Disorders with innervation of the anterior pelvis may also be a pain generator that can present as groin pain. In particular, pain may be caused by nerve entrapment of the genital branches of the ilioinguinal or genitofemoral nerves due to weakness in the posterior wall of the inguinal canal [18]. The symphysis itself is innervated by branches of the pudendal and genitofemoral nerves [13]. Other reports have suggested that the iliohypogastric or obturator nerves could also be involved [19].

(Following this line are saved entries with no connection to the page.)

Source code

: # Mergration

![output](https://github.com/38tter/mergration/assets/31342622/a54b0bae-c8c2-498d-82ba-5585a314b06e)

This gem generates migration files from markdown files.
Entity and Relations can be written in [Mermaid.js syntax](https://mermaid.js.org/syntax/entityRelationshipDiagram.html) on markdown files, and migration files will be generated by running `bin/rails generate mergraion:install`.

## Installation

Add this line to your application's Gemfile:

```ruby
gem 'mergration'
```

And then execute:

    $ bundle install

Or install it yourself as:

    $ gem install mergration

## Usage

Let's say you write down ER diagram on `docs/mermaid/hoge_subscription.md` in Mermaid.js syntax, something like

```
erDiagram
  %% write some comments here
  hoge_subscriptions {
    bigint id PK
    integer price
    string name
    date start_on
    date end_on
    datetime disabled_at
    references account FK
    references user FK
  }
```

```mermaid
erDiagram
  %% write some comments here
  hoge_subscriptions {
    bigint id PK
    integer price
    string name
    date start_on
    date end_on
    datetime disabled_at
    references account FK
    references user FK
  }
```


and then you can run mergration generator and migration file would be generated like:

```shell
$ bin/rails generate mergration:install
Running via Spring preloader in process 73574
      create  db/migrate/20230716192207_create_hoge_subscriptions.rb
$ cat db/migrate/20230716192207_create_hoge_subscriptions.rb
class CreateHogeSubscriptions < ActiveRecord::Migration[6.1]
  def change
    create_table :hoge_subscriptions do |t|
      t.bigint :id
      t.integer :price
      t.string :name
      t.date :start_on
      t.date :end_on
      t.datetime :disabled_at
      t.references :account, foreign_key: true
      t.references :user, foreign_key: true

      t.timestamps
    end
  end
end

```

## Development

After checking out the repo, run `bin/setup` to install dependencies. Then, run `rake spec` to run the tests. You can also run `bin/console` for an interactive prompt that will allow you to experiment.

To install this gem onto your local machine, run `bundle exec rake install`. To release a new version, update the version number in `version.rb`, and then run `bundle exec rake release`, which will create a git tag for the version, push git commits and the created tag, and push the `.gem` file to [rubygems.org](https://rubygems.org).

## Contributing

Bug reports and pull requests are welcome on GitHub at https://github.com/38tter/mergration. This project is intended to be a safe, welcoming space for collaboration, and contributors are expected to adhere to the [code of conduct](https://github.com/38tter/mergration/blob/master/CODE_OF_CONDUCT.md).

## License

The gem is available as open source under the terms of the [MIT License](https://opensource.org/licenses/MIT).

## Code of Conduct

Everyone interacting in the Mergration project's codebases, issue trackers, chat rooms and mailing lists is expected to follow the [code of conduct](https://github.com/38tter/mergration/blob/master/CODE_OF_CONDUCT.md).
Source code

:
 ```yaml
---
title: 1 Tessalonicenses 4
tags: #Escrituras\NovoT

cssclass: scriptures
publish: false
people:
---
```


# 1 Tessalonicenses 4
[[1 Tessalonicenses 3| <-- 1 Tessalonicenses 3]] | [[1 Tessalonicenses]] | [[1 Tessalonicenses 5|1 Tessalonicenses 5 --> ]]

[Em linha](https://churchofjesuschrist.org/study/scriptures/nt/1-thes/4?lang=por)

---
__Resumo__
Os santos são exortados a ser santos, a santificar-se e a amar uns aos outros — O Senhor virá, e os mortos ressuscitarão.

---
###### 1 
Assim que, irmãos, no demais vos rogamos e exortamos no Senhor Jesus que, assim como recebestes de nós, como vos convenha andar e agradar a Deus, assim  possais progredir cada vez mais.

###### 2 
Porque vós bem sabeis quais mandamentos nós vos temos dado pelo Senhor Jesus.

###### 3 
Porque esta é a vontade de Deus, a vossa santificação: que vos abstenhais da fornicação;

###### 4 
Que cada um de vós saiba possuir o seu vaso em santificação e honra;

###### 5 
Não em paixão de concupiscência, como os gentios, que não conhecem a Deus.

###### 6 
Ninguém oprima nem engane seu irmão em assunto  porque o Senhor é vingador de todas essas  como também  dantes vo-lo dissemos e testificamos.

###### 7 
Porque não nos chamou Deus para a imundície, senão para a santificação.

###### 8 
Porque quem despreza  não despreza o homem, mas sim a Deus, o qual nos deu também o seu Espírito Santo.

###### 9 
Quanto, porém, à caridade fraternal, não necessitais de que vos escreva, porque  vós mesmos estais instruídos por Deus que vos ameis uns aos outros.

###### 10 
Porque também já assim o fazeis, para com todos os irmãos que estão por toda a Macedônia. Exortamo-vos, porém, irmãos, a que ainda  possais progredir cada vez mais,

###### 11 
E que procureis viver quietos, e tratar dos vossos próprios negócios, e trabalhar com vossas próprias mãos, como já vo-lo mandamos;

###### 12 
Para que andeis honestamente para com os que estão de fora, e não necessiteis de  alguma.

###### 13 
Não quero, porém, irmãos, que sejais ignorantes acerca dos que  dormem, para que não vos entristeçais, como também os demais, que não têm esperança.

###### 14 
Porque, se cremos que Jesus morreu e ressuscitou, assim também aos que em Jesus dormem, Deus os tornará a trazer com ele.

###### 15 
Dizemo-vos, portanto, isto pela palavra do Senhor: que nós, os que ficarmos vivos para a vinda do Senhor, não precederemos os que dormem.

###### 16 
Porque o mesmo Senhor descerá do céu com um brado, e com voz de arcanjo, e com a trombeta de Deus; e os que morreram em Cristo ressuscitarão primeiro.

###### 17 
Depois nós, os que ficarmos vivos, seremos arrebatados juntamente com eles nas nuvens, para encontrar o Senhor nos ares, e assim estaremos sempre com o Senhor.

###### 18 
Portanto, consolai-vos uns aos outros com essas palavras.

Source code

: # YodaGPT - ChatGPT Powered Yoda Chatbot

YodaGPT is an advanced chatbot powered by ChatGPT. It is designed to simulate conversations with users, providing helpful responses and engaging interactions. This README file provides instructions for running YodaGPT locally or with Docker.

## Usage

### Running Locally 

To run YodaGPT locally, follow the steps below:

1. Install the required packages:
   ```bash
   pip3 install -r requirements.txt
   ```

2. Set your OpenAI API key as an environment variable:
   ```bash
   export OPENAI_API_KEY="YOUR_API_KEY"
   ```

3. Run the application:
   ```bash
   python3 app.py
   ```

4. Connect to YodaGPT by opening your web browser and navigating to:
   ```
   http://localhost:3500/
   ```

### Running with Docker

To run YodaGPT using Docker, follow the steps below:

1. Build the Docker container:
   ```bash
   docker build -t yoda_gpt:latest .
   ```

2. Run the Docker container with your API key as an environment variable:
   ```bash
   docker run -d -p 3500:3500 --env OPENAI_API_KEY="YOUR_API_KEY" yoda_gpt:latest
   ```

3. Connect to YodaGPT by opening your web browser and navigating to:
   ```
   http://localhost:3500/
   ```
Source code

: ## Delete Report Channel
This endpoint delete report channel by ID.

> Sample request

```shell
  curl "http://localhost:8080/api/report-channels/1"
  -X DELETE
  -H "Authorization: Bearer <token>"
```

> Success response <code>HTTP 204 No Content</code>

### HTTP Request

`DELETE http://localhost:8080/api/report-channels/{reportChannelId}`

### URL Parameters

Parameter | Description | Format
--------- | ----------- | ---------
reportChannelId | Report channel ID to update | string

It should be noted that there are differences in male versus female anatomy with regard to the pelvis and the hips. Historically, <1 % of patients with athletic pubalgia were female as reported by Meyers, but this has changed dramatically over the last two decades, and now approximately 15 % of patients with athletic pubalgia are female [20]. Differences in anatomy include a more slender and lighter pelvis in the female with fewer shifts in forces, a relatively wider subpubic angle leading to a different distribution of forces, and a relatively wider, more stable pelvis resulting in the transfer of destabilizing forces to the narrow-based lower extremities (Fig. 4) [4]. These anatomic differences are likely responsible for the difference in injury incidence in males compared to females. The forces are likely protective with regard to development of athletic pubalgia, but may also contribute to the increased incidence of anterior cruciate injuries in women [1].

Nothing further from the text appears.